Questo “ blog “ – a nostro intendere – è come un banchetto ben addobbato con merletti francesi e bicchieri di cristallo, vini d’annata e cibi saporiti e leggeri, ma ogni tanto, d’un tratto, compare, per poi sparire, un’hamburger al sangue con tanto ketchup. Ci spieghiamo, quando parliamo di merletti e cristalli intendiamo “i pensieri” su Dio “ E’ il silenzio dell’Universo e l’uomo il grido che dà senso a questo silenzio “, oppure “ La sua eternità è solo quella di un eterno non essere “. Quando parliamo di un vino d’annata e… intendiamo pensieri sulla “sua” Lisbona del tipo “ … fisicamente abitiamo uno spazio ma sentimentalmente siamo abitati da una memoria. Memoria che è quella di uno spazio e di un tempo… “. O ancora, quando parlando di Carlos Fuentes ne elogia senza ritrosie o invidie i suoi splendidi libri, per poi dire che non è riuscito a diventargli veramente amico a causa del suo modo di vestire ricercato e curato, per poi sentirsene pentito e dichiararlo.
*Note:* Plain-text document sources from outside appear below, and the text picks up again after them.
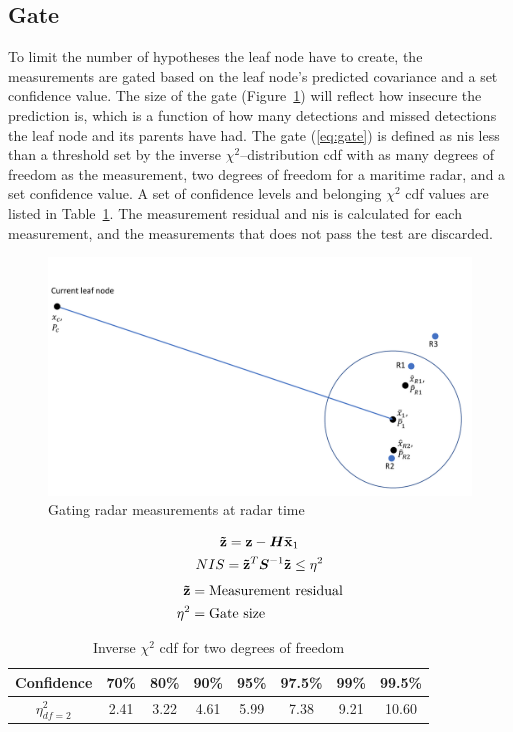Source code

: \subsection{Gate}
To limit the number of hypotheses the leaf node have to create, the measurements are gated based on the leaf node's predicted covariance and a set confidence value. The size of the gate (Figure~\ref{fig:gating_radar_at_radar_time}) will reflect how insecure the prediction is, which is a function of how many detections and missed detections the leaf node and its parents have had. The gate (\ref{eq:gate}) is defined as \gls{nis} less than a threshold set by the inverse \(\chi^2\)--distribution \gls{cdf} with as many degrees of freedom as the measurement, two degrees of freedom for a maritime radar, and a set confidence value. A set of confidence levels and belonging \(\chi^2\) \gls{cdf} values are listed in Table~\ref{tab:chi_square}. The measurement residual and \gls{nis} is calculated for each measurement, and the measurements that does not pass the test are discarded.
\begin{figure}
\centering
\includegraphics[width = .8\textwidth]{Figures/radar_gating.pdf}
\caption{Gating radar measurements at radar time}\label{fig:gating_radar_at_radar_time}
\end{figure}
\begin{equation}\label{eq:gate}
\begin{gathered}
\boldsymbol{\mathbf{\tilde{z}}} = \boldsymbol{\mathbf{z}} - \bm{H}\boldsymbol{\mathbf{\bar{x}}}_1 \\
NIS = \boldsymbol{\mathbf{\tilde{z}}}^T	\bm{S}^{-1} \boldsymbol{\mathbf{\tilde{z}}} \leq \eta^2
\end{gathered}
\end{equation}
\begin{equation*}
\begin{split}
\boldsymbol{\mathbf{\tilde{z}}}	&= \text{Measurement residual} \\
\eta^2 			&= \text{Gate size} \\
\end{split}
\end{equation*}
\begin{table}
\centering
\begin{tabular}{c c c c c c c c}
Confidence 	& 70\% 	& 80\% 	& 90\% 	& 95\% 	& 97.5\% 	& 99\% 	& 99.5\% \\ 
\midrule
\(\eta^2_{df=2}\) 	& 2.41 	& 3.22 	& 4.61 	& 5.99 	& 7.38 		& 9.21 	& 10.60
\end{tabular}\caption{Inverse \(\chi^2\) \gls{cdf} for two degrees of freedom}
~\label{tab:chi_square}
\end{table}

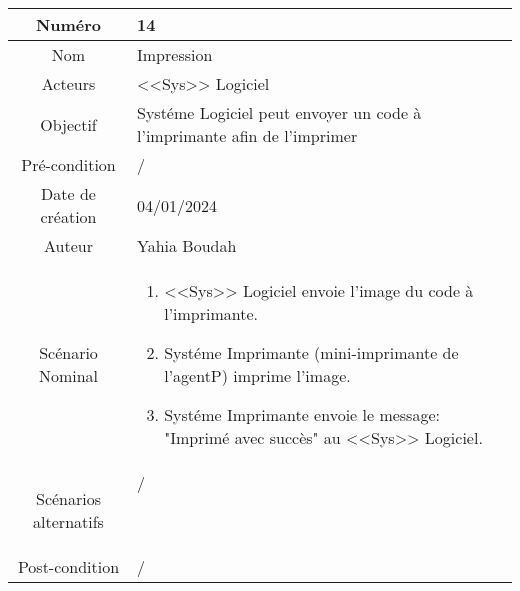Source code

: 



\begin{tabular}{ |c|p{12cm}| }
    \hline
    Numéro & 14 \\
    \hline
    Nom & Impression \\
    \hline
    Acteurs & <<Sys>> Logiciel \\ 
    \hline
    Objectif & Systéme Logiciel peut envoyer un code à l'imprimante afin de l'imprimer \\ 
    \hline
    Pré-condition & / \\
    \hline
    Date de création & 04/01/2024 \\
    \hline
    Auteur & Yahia Boudah \\
    \hline
    Scénario Nominal & \begin{enumerate}
        \item <<Sys>> Logiciel envoie l'image du code à l'imprimante.
        \item Systéme Imprimante (mini-imprimante de l'agentP) imprime l'image.
        \item Systéme Imprimante envoie le message: "Imprimé avec succès" au <<Sys>> Logiciel.
    \end{enumerate} \\
    \hline
    Scénarios alternatifs & \begin{description}
        \item[/]
    \end{description} \\
    \hline
    Post-condition & / \\
    \hline
\end{tabular}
E ancora, quando racconta dell’incontro con il Subcomandante Marcos: andai ad abbracciare Marcos e fu allora che mi disse all’orecchio “ Non abbandonarci “. Gli risposi con lo stesso tono “ Dovrei abbandonare me stesso perché questo succeda “. Termina il “ post “ con una critica al Subcomandante e ai silenzi dell’ultimo anno: “ speriamo che non torni a tacere. Con che diritto lo dico ? Con il semplice diritto di chi non ha abbandonato “. Si potrebbero citare molti altri momenti memoire come questo che fanno bene al cuore in questi tempi così affollati e afasici. Ma d’un tratto nel piacevolissimo banchetto compare quel pezzo di carne sanguinolento confuso nel ketchup a cui avevamo accennato prima, Saramago ci parla di Bush, di Berlusconi, di Aznar: e allora oltre all’eteronimia pessoiana del linguaggio sopraggiunge il disgusto e ci viene voglia di diventare definitivamente vegetariani. Al punto da rifiutare per qualche attimo il banchetto stesso. Da segnalare, come momento di grande letteratura, “ Lettera ad Antonio Machado “ e “ Su Fernando Pessoa “ breve testo che ha fatto sussultare il vostro commentatore.
Una breve riflessione va fatta sulla prefazione di Umberto Eco, perché scrivere prefazioni di mala voglia ? perché scrivere se non si ha veramente niente da dire ? Si rischia di mostrare “ il peggio “ di sé, ed è un vero peccato parlando di un uomo di grande cultura e spessore. Cosa intendo ? lascio voi lettori a giudicare senza altro dire. Cito alcuni passaggi di Eco. Inizio: “ Curioso personaggio questo Saramago “, “… Saramago saprebbe pure che c’è modo e modo anche nell’invettiva. Cito a memoria Borges che citava forse a memoria il dottor Johnson che citava il fatto di quel tale… “, “ Mi pare che oltre che alla gente che odia abbia anche quella che ama “. Per concudere “ Però non ci dispiace anche quando s’imbufalisce. E’ simpatico “. Non è che Saramago sia dio in terra, ma non è nemmeno un cazzaro metallaro al primo libro sui bruoli del mondo.